DATA SHOWN START
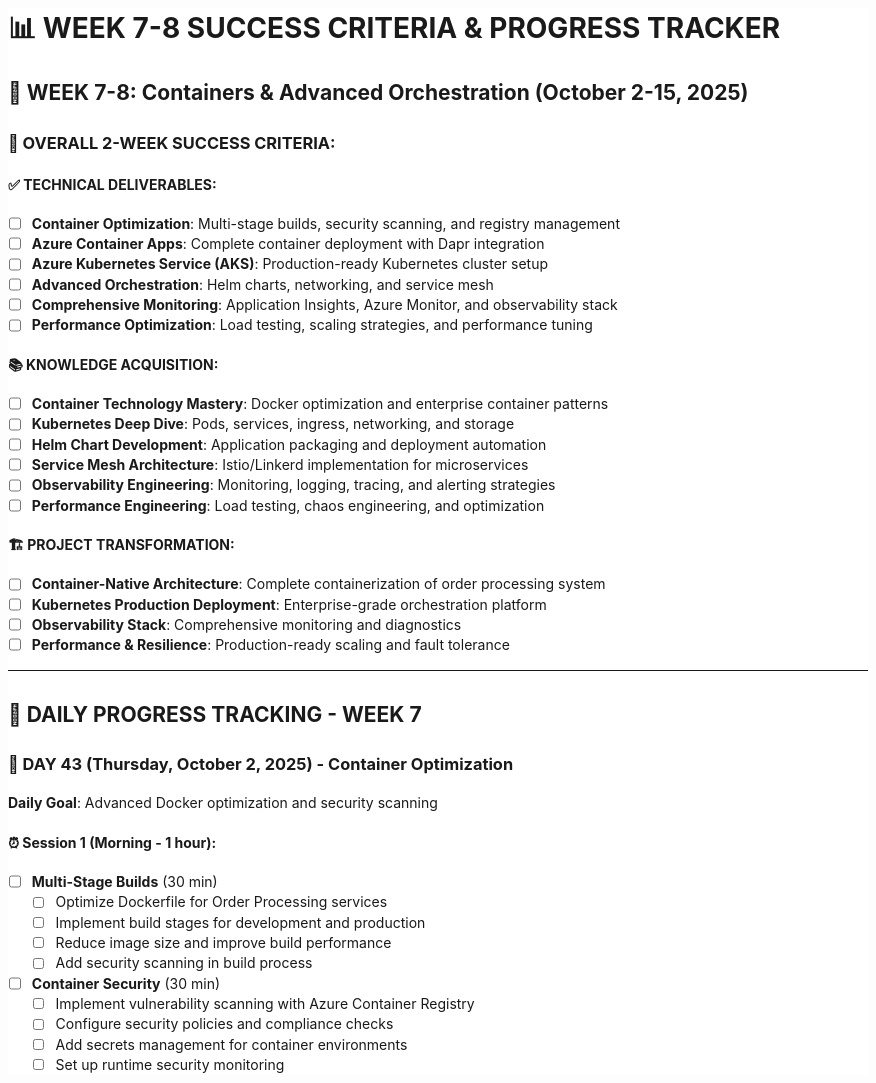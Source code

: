 # 📊 WEEK 7-8 SUCCESS CRITERIA & PROGRESS TRACKER

## **🎯 WEEK 7-8: Containers & Advanced Orchestration (October 2-15, 2025)**

### **📅 OVERALL 2-WEEK SUCCESS CRITERIA:**

#### **✅ TECHNICAL DELIVERABLES:**
- [ ] **Container Optimization**: Multi-stage builds, security scanning, and registry management
- [ ] **Azure Container Apps**: Complete container deployment with Dapr integration
- [ ] **Azure Kubernetes Service (AKS)**: Production-ready Kubernetes cluster setup
- [ ] **Advanced Orchestration**: Helm charts, networking, and service mesh
- [ ] **Comprehensive Monitoring**: Application Insights, Azure Monitor, and observability stack
- [ ] **Performance Optimization**: Load testing, scaling strategies, and performance tuning

#### **📚 KNOWLEDGE ACQUISITION:**
- [ ] **Container Technology Mastery**: Docker optimization and enterprise container patterns
- [ ] **Kubernetes Deep Dive**: Pods, services, ingress, networking, and storage
- [ ] **Helm Chart Development**: Application packaging and deployment automation
- [ ] **Service Mesh Architecture**: Istio/Linkerd implementation for microservices
- [ ] **Observability Engineering**: Monitoring, logging, tracing, and alerting strategies
- [ ] **Performance Engineering**: Load testing, chaos engineering, and optimization

#### **🏗️ PROJECT TRANSFORMATION:**
- [ ] **Container-Native Architecture**: Complete containerization of order processing system
- [ ] **Kubernetes Production Deployment**: Enterprise-grade orchestration platform
- [ ] **Observability Stack**: Comprehensive monitoring and diagnostics
- [ ] **Performance & Resilience**: Production-ready scaling and fault tolerance

---

## **📅 DAILY PROGRESS TRACKING - WEEK 7**

### **🌅 DAY 43 (Thursday, October 2, 2025) - Container Optimization**
**Daily Goal**: Advanced Docker optimization and security scanning

#### **⏰ Session 1 (Morning - 1 hour):**
- [ ] **Multi-Stage Builds** (30 min)
  - [ ] Optimize Dockerfile for Order Processing services
  - [ ] Implement build stages for development and production
  - [ ] Reduce image size and improve build performance
  - [ ] Add security scanning in build process

- [ ] **Container Security** (30 min)
  - [ ] Implement vulnerability scanning with Azure Container Registry
  - [ ] Configure security policies and compliance checks
  - [ ] Add secrets management for container environments
  - [ ] Set up runtime security monitoring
DATA SHOWN END
Lines from the one holding "#### **⏰ Session 1 (Morning - 1 hour):**" through the last line of the material are to be repeated exactly; no other lines belong in the answer.

> **REPLY**
#### **⏰ Session 1 (Morning - 1 hour):**
- [ ] **Multi-Stage Builds** (30 min)
  - [ ] Optimize Dockerfile for Order Processing services
  - [ ] Implement build stages for development and production
  - [ ] Reduce image size and improve build performance
  - [ ] Add security scanning in build process

- [ ] **Container Security** (30 min)
  - [ ] Implement vulnerability scanning with Azure Container Registry
  - [ ] Configure security policies and compliance checks
  - [ ] Add secrets management for container environments
  - [ ] Set up runtime security monitoring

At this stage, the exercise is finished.